**WORK TASK**
Beginning at the line containing "우리 모두는 과거의 실수와" in the material below and ending at the line containing "유지하는 방법을 찾으세요.", return each line exactly and add nothing.

**GIVEN RECORDS**
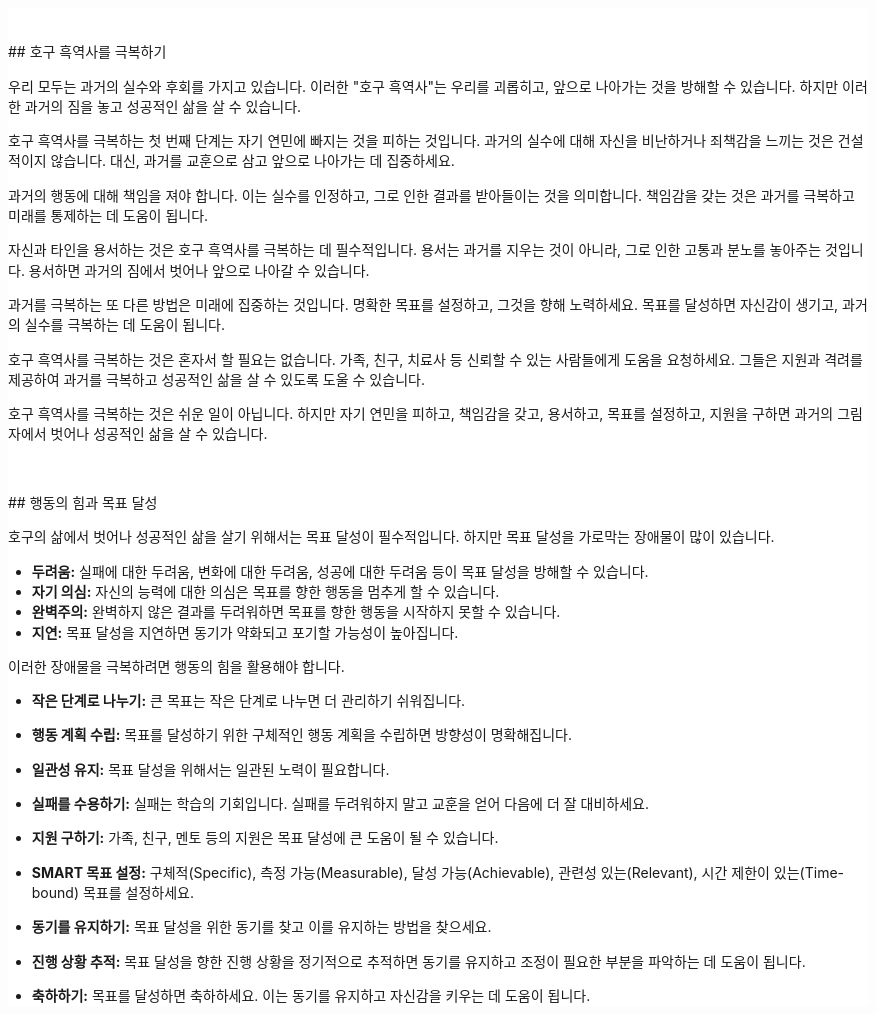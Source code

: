 <p>&nbsp;</p>
## 호구 흑역사를 극복하기



우리 모두는 과거의 실수와 후회를 가지고 있습니다. 이러한 "호구 흑역사"는 우리를 괴롭히고, 앞으로 나아가는 것을 방해할 수 있습니다. 하지만 이러한 과거의 짐을 놓고 성공적인 삶을 살 수 있습니다.



호구 흑역사를 극복하는 첫 번째 단계는 자기 연민에 빠지는 것을 피하는 것입니다. 과거의 실수에 대해 자신을 비난하거나 죄책감을 느끼는 것은 건설적이지 않습니다. 대신, 과거를 교훈으로 삼고 앞으로 나아가는 데 집중하세요.



과거의 행동에 대해 책임을 져야 합니다. 이는 실수를 인정하고, 그로 인한 결과를 받아들이는 것을 의미합니다. 책임감을 갖는 것은 과거를 극복하고 미래를 통제하는 데 도움이 됩니다.



자신과 타인을 용서하는 것은 호구 흑역사를 극복하는 데 필수적입니다. 용서는 과거를 지우는 것이 아니라, 그로 인한 고통과 분노를 놓아주는 것입니다. 용서하면 과거의 짐에서 벗어나 앞으로 나아갈 수 있습니다.



과거를 극복하는 또 다른 방법은 미래에 집중하는 것입니다. 명확한 목표를 설정하고, 그것을 향해 노력하세요. 목표를 달성하면 자신감이 생기고, 과거의 실수를 극복하는 데 도움이 됩니다.



호구 흑역사를 극복하는 것은 혼자서 할 필요는 없습니다. 가족, 친구, 치료사 등 신뢰할 수 있는 사람들에게 도움을 요청하세요. 그들은 지원과 격려를 제공하여 과거를 극복하고 성공적인 삶을 살 수 있도록 도울 수 있습니다.



호구 흑역사를 극복하는 것은 쉬운 일이 아닙니다. 하지만 자기 연민을 피하고, 책임감을 갖고, 용서하고, 목표를 설정하고, 지원을 구하면 과거의 그림자에서 벗어나 성공적인 삶을 살 수 있습니다.

<p>&nbsp;</p>
## 행동의 힘과 목표 달성



호구의 삶에서 벗어나 성공적인 삶을 살기 위해서는 목표 달성이 필수적입니다. 하지만 목표 달성을 가로막는 장애물이 많이 있습니다.

* **두려움:** 실패에 대한 두려움, 변화에 대한 두려움, 성공에 대한 두려움 등이 목표 달성을 방해할 수 있습니다.
* **자기 의심:** 자신의 능력에 대한 의심은 목표를 향한 행동을 멈추게 할 수 있습니다.
* **완벽주의:** 완벽하지 않은 결과를 두려워하면 목표를 향한 행동을 시작하지 못할 수 있습니다.
* **지연:** 목표 달성을 지연하면 동기가 약화되고 포기할 가능성이 높아집니다.



이러한 장애물을 극복하려면 행동의 힘을 활용해야 합니다.

* **작은 단계로 나누기:** 큰 목표는 작은 단계로 나누면 더 관리하기 쉬워집니다.
* **행동 계획 수립:** 목표를 달성하기 위한 구체적인 행동 계획을 수립하면 방향성이 명확해집니다.
* **일관성 유지:** 목표 달성을 위해서는 일관된 노력이 필요합니다.
* **실패를 수용하기:** 실패는 학습의 기회입니다. 실패를 두려워하지 말고 교훈을 얻어 다음에 더 잘 대비하세요.
* **지원 구하기:** 가족, 친구, 멘토 등의 지원은 목표 달성에 큰 도움이 될 수 있습니다.



* **SMART 목표 설정:** 구체적(Specific), 측정 가능(Measurable), 달성 가능(Achievable), 관련성 있는(Relevant), 시간 제한이 있는(Time-bound) 목표를 설정하세요.
* **동기를 유지하기:** 목표 달성을 위한 동기를 찾고 이를 유지하는 방법을 찾으세요.
* **진행 상황 추적:** 목표 달성을 향한 진행 상황을 정기적으로 추적하면 동기를 유지하고 조정이 필요한 부분을 파악하는 데 도움이 됩니다.
* **축하하기:** 목표를 달성하면 축하하세요. 이는 동기를 유지하고 자신감을 키우는 데 도움이 됩니다.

**TASK SOLUTION**
우리 모두는 과거의 실수와 후회를 가지고 있습니다. 이러한 "호구 흑역사"는 우리를 괴롭히고, 앞으로 나아가는 것을 방해할 수 있습니다. 하지만 이러한 과거의 짐을 놓고 성공적인 삶을 살 수 있습니다.



호구 흑역사를 극복하는 첫 번째 단계는 자기 연민에 빠지는 것을 피하는 것입니다. 과거의 실수에 대해 자신을 비난하거나 죄책감을 느끼는 것은 건설적이지 않습니다. 대신, 과거를 교훈으로 삼고 앞으로 나아가는 데 집중하세요.



과거의 행동에 대해 책임을 져야 합니다. 이는 실수를 인정하고, 그로 인한 결과를 받아들이는 것을 의미합니다. 책임감을 갖는 것은 과거를 극복하고 미래를 통제하는 데 도움이 됩니다.



자신과 타인을 용서하는 것은 호구 흑역사를 극복하는 데 필수적입니다. 용서는 과거를 지우는 것이 아니라, 그로 인한 고통과 분노를 놓아주는 것입니다. 용서하면 과거의 짐에서 벗어나 앞으로 나아갈 수 있습니다.



과거를 극복하는 또 다른 방법은 미래에 집중하는 것입니다. 명확한 목표를 설정하고, 그것을 향해 노력하세요. 목표를 달성하면 자신감이 생기고, 과거의 실수를 극복하는 데 도움이 됩니다.



호구 흑역사를 극복하는 것은 혼자서 할 필요는 없습니다. 가족, 친구, 치료사 등 신뢰할 수 있는 사람들에게 도움을 요청하세요. 그들은 지원과 격려를 제공하여 과거를 극복하고 성공적인 삶을 살 수 있도록 도울 수 있습니다.



호구 흑역사를 극복하는 것은 쉬운 일이 아닙니다. 하지만 자기 연민을 피하고, 책임감을 갖고, 용서하고, 목표를 설정하고, 지원을 구하면 과거의 그림자에서 벗어나 성공적인 삶을 살 수 있습니다.

<p>&nbsp;</p>
## 행동의 힘과 목표 달성



호구의 삶에서 벗어나 성공적인 삶을 살기 위해서는 목표 달성이 필수적입니다. 하지만 목표 달성을 가로막는 장애물이 많이 있습니다.

* **두려움:** 실패에 대한 두려움, 변화에 대한 두려움, 성공에 대한 두려움 등이 목표 달성을 방해할 수 있습니다.
* **자기 의심:** 자신의 능력에 대한 의심은 목표를 향한 행동을 멈추게 할 수 있습니다.
* **완벽주의:** 완벽하지 않은 결과를 두려워하면 목표를 향한 행동을 시작하지 못할 수 있습니다.
* **지연:** 목표 달성을 지연하면 동기가 약화되고 포기할 가능성이 높아집니다.



이러한 장애물을 극복하려면 행동의 힘을 활용해야 합니다.

* **작은 단계로 나누기:** 큰 목표는 작은 단계로 나누면 더 관리하기 쉬워집니다.
* **행동 계획 수립:** 목표를 달성하기 위한 구체적인 행동 계획을 수립하면 방향성이 명확해집니다.
* **일관성 유지:** 목표 달성을 위해서는 일관된 노력이 필요합니다.
* **실패를 수용하기:** 실패는 학습의 기회입니다. 실패를 두려워하지 말고 교훈을 얻어 다음에 더 잘 대비하세요.
* **지원 구하기:** 가족, 친구, 멘토 등의 지원은 목표 달성에 큰 도움이 될 수 있습니다.



* **SMART 목표 설정:** 구체적(Specific), 측정 가능(Measurable), 달성 가능(Achievable), 관련성 있는(Relevant), 시간 제한이 있는(Time-bound) 목표를 설정하세요.
* **동기를 유지하기:** 목표 달성을 위한 동기를 찾고 이를 유지하는 방법을 찾으세요.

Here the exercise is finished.